Supplied data: Begin

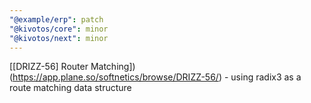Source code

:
 ```yaml
---
"@example/erp": patch
"@kivotos/core": minor
"@kivotos/next": minor
---
```


[[DRIZZ-56] Router Matching])(https://app.plane.so/softnetics/browse/DRIZZ-56/) - using radix3 as a route matching data structure
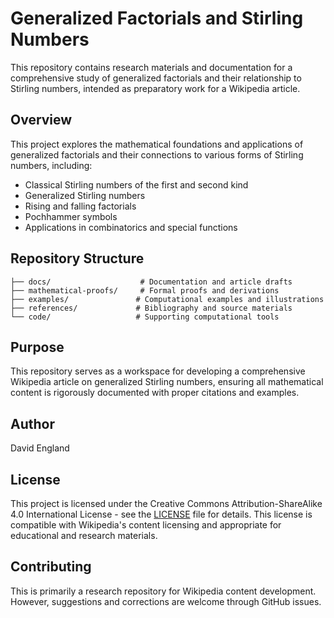 # Generalized Factorials and Stirling Numbers

This repository contains research materials and documentation for a comprehensive study of generalized factorials and their relationship to Stirling numbers, intended as preparatory work for a Wikipedia article.

## Overview

This project explores the mathematical foundations and applications of generalized factorials and their connections to various forms of Stirling numbers, including:

- Classical Stirling numbers of the first and second kind
- Generalized Stirling numbers
- Rising and falling factorials
- Pochhammer symbols
- Applications in combinatorics and special functions

## Repository Structure

```text
├── docs/                    # Documentation and article drafts
├── mathematical-proofs/     # Formal proofs and derivations
├── examples/               # Computational examples and illustrations
├── references/             # Bibliography and source materials
└── code/                   # Supporting computational tools
```

## Purpose

This repository serves as a workspace for developing a comprehensive Wikipedia article on generalized Stirling numbers, ensuring all mathematical content is rigorously documented with proper citations and examples.

## Author

David England

## License

This project is licensed under the Creative Commons Attribution-ShareAlike 4.0 International License - see the [LICENSE](LICENSE) file for details. This license is compatible with Wikipedia's content licensing and appropriate for educational and research materials.

## Contributing

This is primarily a research repository for Wikipedia content development. However, suggestions and corrections are welcome through GitHub issues.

Supplied data: End

→ What is expected
Count up every line above that has the word "License" in it; answer with the number alone.

→ Result of this exercise
2